▼

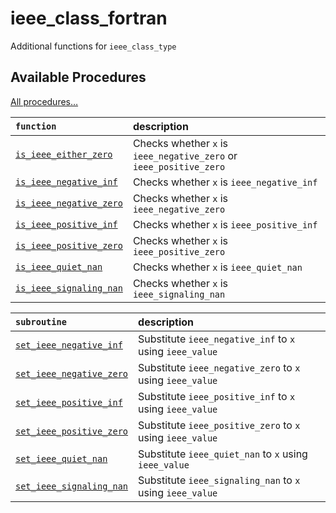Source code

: # ieee_class_fortran

Additional functions for `ieee_class_type`

## Available Procedures

[All procedures…](https://dscf-1224.github.io/ieee_class_fortran/lists/procedures.html)

|`function`|description|
|:---------|:----------|
|[`is_ieee_either_zero`](https://dscf-1224.github.io/ieee_class_fortran/interface/is_ieee_either_zero.html)|Checks whether `x` is `ieee_negative_zero` or `ieee_positive_zero`|
|[`is_ieee_negative_inf`](https://dscf-1224.github.io/ieee_class_fortran/interface/is_ieee_negative_inf.html)|Checks whether `x` is `ieee_negative_inf`|
|[`is_ieee_negative_zero`](https://dscf-1224.github.io/ieee_class_fortran/interface/is_ieee_negative_zero.html)|Checks whether `x` is `ieee_negative_zero`|
|[`is_ieee_positive_inf`](https://dscf-1224.github.io/ieee_class_fortran/interface/is_ieee_positive_inf.html)|Checks whether `x` is `ieee_positive_inf`|
|[`is_ieee_positive_zero`](https://dscf-1224.github.io/ieee_class_fortran/interface/is_ieee_positive_zero.html)|Checks whether `x` is `ieee_positive_zero`|
|[`is_ieee_quiet_nan`](https://dscf-1224.github.io/ieee_class_fortran/interface/is_ieee_quiet_nan.html)|Checks whether `x` is `ieee_quiet_nan`|
|[`is_ieee_signaling_nan`](https://dscf-1224.github.io/ieee_class_fortran/interface/is_ieee_signaling_nan.html)|Checks whether `x` is `ieee_signaling_nan`|

|`subroutine`|description|
|:-----------|:----------|
|[`set_ieee_negative_inf`](https://dscf-1224.github.io/ieee_class_fortran/interface/set_ieee_negative_inf.html)|Substitute `ieee_negative_inf` to `x` using `ieee_value`|
|[`set_ieee_negative_zero`](https://dscf-1224.github.io/ieee_class_fortran/interface/set_ieee_negative_zero.html)|Substitute `ieee_negative_zero` to `x` using `ieee_value`|
|[`set_ieee_positive_inf`](https://dscf-1224.github.io/ieee_class_fortran/interface/set_ieee_positive_inf.html)|Substitute `ieee_positive_inf` to `x` using `ieee_value`|
|[`set_ieee_positive_zero`](https://dscf-1224.github.io/ieee_class_fortran/interface/set_ieee_positive_zero.html)|Substitute `ieee_positive_zero` to `x` using `ieee_value`|
|[`set_ieee_quiet_nan`](https://dscf-1224.github.io/ieee_class_fortran/interface/set_ieee_quiet_nan.html)|Substitute `ieee_quiet_nan` to `x` using `ieee_value`|
|[`set_ieee_signaling_nan`](https://dscf-1224.github.io/ieee_class_fortran/interface/set_ieee_signaling_nan.html)|Substitute `ieee_signaling_nan` to `x` using `ieee_value`|

<!-- EOF -->
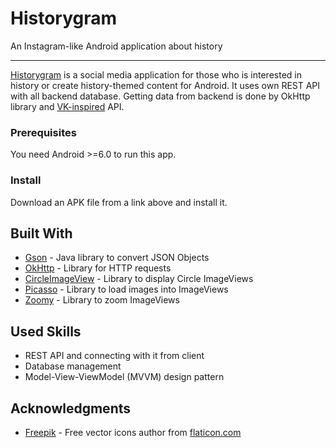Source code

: # Historygram
An Instagram-like Android application about history

---

[Historygram](https://qosquo.itch.io/historygram) is a social media application for those who is interested in history or create history-themed content for Android. It uses own REST API with all backend database. Getting data from backend is done by OkHttp library and [VK-inspired](https://github.com/VKCOM/vk-android-sdk) API.

### Prerequisites

You need Android >=6.0 to run this app.

### Install

Download an APK file from a link above and install it.

## Built With

* [Gson](https://github.com/google/gson) - Java library to convert JSON Objects
* [OkHttp](https://square.github.io/okhttp/) - Library for HTTP requests
* [CircleImageView](https://github.com/hdodenhof/CircleImageView) - Library to display Circle ImageViews
* [Picasso](https://square.github.io/picasso/) - Library to load images into ImageViews
* [Zoomy](https://github.com/imablanco/Zoomy) - Library to zoom ImageViews

## Used Skills
* REST API and connecting with it from client
* Database management
* Model-View-ViewModel (MVVM) design pattern 

## Acknowledgments

* [Freepik](https://www.flaticon.com/authors/freepik) - Free vector icons author from [flaticon.com](flaticon.com)
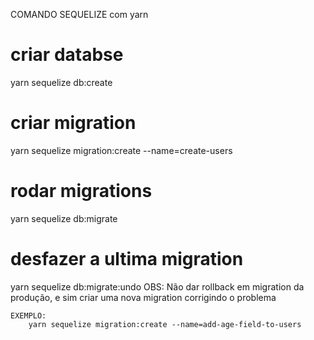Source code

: COMANDO SEQUELIZE com yarn

# criar databse 
yarn sequelize db:create

# criar migration
yarn sequelize migration:create --name=create-users

# rodar migrations
yarn sequelize db:migrate

# desfazer a ultima migration
yarn sequelize db:migrate:undo
OBS: Não dar rollback em migration da produção, e sim criar uma nova migration corrigindo o problema

    EXEMPLO:
        yarn sequelize migration:create --name=add-age-field-to-users






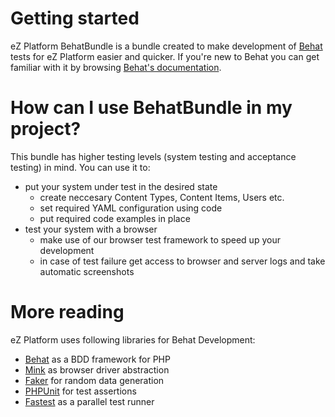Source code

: # Getting started

eZ Platform BehatBundle is a bundle created to make development of [Behat](https://behat.org/en/latest/) tests for eZ Platform easier and quicker. If you're new to Behat you can get familiar with it by browsing [Behat's documentation](https://docs.behat.org/en/latest/guides.html).

# How can I use BehatBundle in my project?

This bundle has higher testing levels (system testing and acceptance testing) in mind. You can use it to:
* put your system under test in the desired state
  - create neccesary Content Types, Content Items, Users etc.
  - set required YAML configuration using code
  - put required code examples in place
* test your system with a browser
  - make use of our browser test framework to speed up your development
  - in case of test failure get access to browser and server logs and take automatic screenshots

# More reading

eZ Platform uses following libraries for Behat Development:
- [Behat](https://behat.org/en/latest/) as a BDD framework for PHP
- [Mink](http://mink.behat.org/en/latest/) as browser driver abstraction
- [Faker](https://github.com/fzaninotto/Faker) for random data generation
- [PHPUnit](https://phpunit.de/) for test assertions
- [Fastest](https://github.com/liuggio/fastest) as a parallel test runner
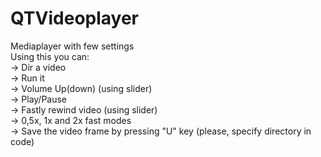 # QTVideoplayer
Mediaplayer with few settings<br />
Using this you can:<br />
-> Dir a video<br />
-> Run it<br />
-> Volume Up(down) (using slider)<br />
-> Play/Pause<br />
-> Fastly rewind video  (using slider)<br />
-> 0,5x, 1x and 2x fast modes<br />
-> Save the video frame by pressing "U" key (please, specify directory in code)<br />
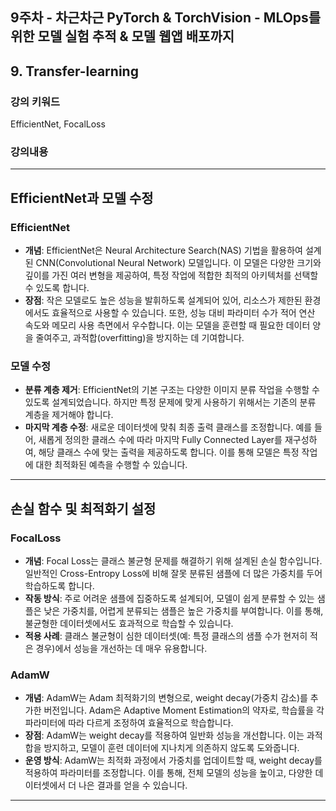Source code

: ## 9주차 - 차근차근 PyTorch & TorchVision - MLOps를 위한 모델 실험 추적 & 모델 웹앱 배포까지

## 9. Transfer-learning 
### 강의 키워드
EfficientNet, FocalLoss
### 강의내용
---

## EfficientNet과 모델 수정

### EfficientNet
- **개념**: EfficientNet은 Neural Architecture Search(NAS) 기법을 활용하여 설계된 CNN(Convolutional Neural Network) 모델입니다. 이 모델은 다양한 크기와 깊이를 가진 여러 변형을 제공하여, 특정 작업에 적합한 최적의 아키텍처를 선택할 수 있도록 합니다.
- **장점**: 작은 모델로도 높은 성능을 발휘하도록 설계되어 있어, 리소스가 제한된 환경에서도 효율적으로 사용할 수 있습니다. 또한, 성능 대비 파라미터 수가 적어 연산 속도와 메모리 사용 측면에서 우수합니다. 이는 모델을 훈련할 때 필요한 데이터 양을 줄여주고, 과적합(overfitting)을 방지하는 데 기여합니다.

### 모델 수정
- **분류 계층 제거**: EfficientNet의 기본 구조는 다양한 이미지 분류 작업을 수행할 수 있도록 설계되었습니다. 하지만 특정 문제에 맞게 사용하기 위해서는 기존의 분류 계층을 제거해야 합니다.
- **마지막 계층 수정**: 새로운 데이터셋에 맞춰 최종 출력 클래스를 조정합니다. 예를 들어, 새롭게 정의한 클래스 수에 따라 마지막 Fully Connected Layer를 재구성하여, 해당 클래스 수에 맞는 출력을 제공하도록 합니다. 이를 통해 모델은 특정 작업에 대한 최적화된 예측을 수행할 수 있습니다.

---

## 손실 함수 및 최적화기 설정

### FocalLoss
- **개념**: Focal Loss는 클래스 불균형 문제를 해결하기 위해 설계된 손실 함수입니다. 일반적인 Cross-Entropy Loss에 비해 잘못 분류된 샘플에 더 많은 가중치를 두어 학습하도록 합니다.
- **작동 방식**: 주로 어려운 샘플에 집중하도록 설계되어, 모델이 쉽게 분류할 수 있는 샘플은 낮은 가중치를, 어렵게 분류되는 샘플은 높은 가중치를 부여합니다. 이를 통해, 불균형한 데이터셋에서도 효과적으로 학습할 수 있습니다.
- **적용 사례**: 클래스 불균형이 심한 데이터셋(예: 특정 클래스의 샘플 수가 현저히 적은 경우)에서 성능을 개선하는 데 매우 유용합니다.

### AdamW
- **개념**: AdamW는 Adam 최적화기의 변형으로, weight decay(가중치 감소)를 추가한 버전입니다. Adam은 Adaptive Moment Estimation의 약자로, 학습률을 각 파라미터에 따라 다르게 조정하여 효율적으로 학습합니다.
- **장점**: AdamW는 weight decay를 적용하여 일반화 성능을 개선합니다. 이는 과적합을 방지하고, 모델이 훈련 데이터에 지나치게 의존하지 않도록 도와줍니다. 
- **운영 방식**: AdamW는 최적화 과정에서 가중치를 업데이트할 때, weight decay를 적용하여 파라미터를 조정합니다. 이를 통해, 전체 모델의 성능을 높이고, 다양한 데이터셋에서 더 나은 결과를 얻을 수 있습니다.

---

▲

▶ [Exercise requirements]: Exactly the lines from the one containing "### EfficientNet" to the final line of the entries must be restated, and no others.

▶ [Response]:
### EfficientNet
- **개념**: EfficientNet은 Neural Architecture Search(NAS) 기법을 활용하여 설계된 CNN(Convolutional Neural Network) 모델입니다. 이 모델은 다양한 크기와 깊이를 가진 여러 변형을 제공하여, 특정 작업에 적합한 최적의 아키텍처를 선택할 수 있도록 합니다.
- **장점**: 작은 모델로도 높은 성능을 발휘하도록 설계되어 있어, 리소스가 제한된 환경에서도 효율적으로 사용할 수 있습니다. 또한, 성능 대비 파라미터 수가 적어 연산 속도와 메모리 사용 측면에서 우수합니다. 이는 모델을 훈련할 때 필요한 데이터 양을 줄여주고, 과적합(overfitting)을 방지하는 데 기여합니다.

### 모델 수정
- **분류 계층 제거**: EfficientNet의 기본 구조는 다양한 이미지 분류 작업을 수행할 수 있도록 설계되었습니다. 하지만 특정 문제에 맞게 사용하기 위해서는 기존의 분류 계층을 제거해야 합니다.
- **마지막 계층 수정**: 새로운 데이터셋에 맞춰 최종 출력 클래스를 조정합니다. 예를 들어, 새롭게 정의한 클래스 수에 따라 마지막 Fully Connected Layer를 재구성하여, 해당 클래스 수에 맞는 출력을 제공하도록 합니다. 이를 통해 모델은 특정 작업에 대한 최적화된 예측을 수행할 수 있습니다.

---

## 손실 함수 및 최적화기 설정

### FocalLoss
- **개념**: Focal Loss는 클래스 불균형 문제를 해결하기 위해 설계된 손실 함수입니다. 일반적인 Cross-Entropy Loss에 비해 잘못 분류된 샘플에 더 많은 가중치를 두어 학습하도록 합니다.
- **작동 방식**: 주로 어려운 샘플에 집중하도록 설계되어, 모델이 쉽게 분류할 수 있는 샘플은 낮은 가중치를, 어렵게 분류되는 샘플은 높은 가중치를 부여합니다. 이를 통해, 불균형한 데이터셋에서도 효과적으로 학습할 수 있습니다.
- **적용 사례**: 클래스 불균형이 심한 데이터셋(예: 특정 클래스의 샘플 수가 현저히 적은 경우)에서 성능을 개선하는 데 매우 유용합니다.

### AdamW
- **개념**: AdamW는 Adam 최적화기의 변형으로, weight decay(가중치 감소)를 추가한 버전입니다. Adam은 Adaptive Moment Estimation의 약자로, 학습률을 각 파라미터에 따라 다르게 조정하여 효율적으로 학습합니다.
- **장점**: AdamW는 weight decay를 적용하여 일반화 성능을 개선합니다. 이는 과적합을 방지하고, 모델이 훈련 데이터에 지나치게 의존하지 않도록 도와줍니다. 
- **운영 방식**: AdamW는 최적화 과정에서 가중치를 업데이트할 때, weight decay를 적용하여 파라미터를 조정합니다. 이를 통해, 전체 모델의 성능을 높이고, 다양한 데이터셋에서 더 나은 결과를 얻을 수 있습니다.

---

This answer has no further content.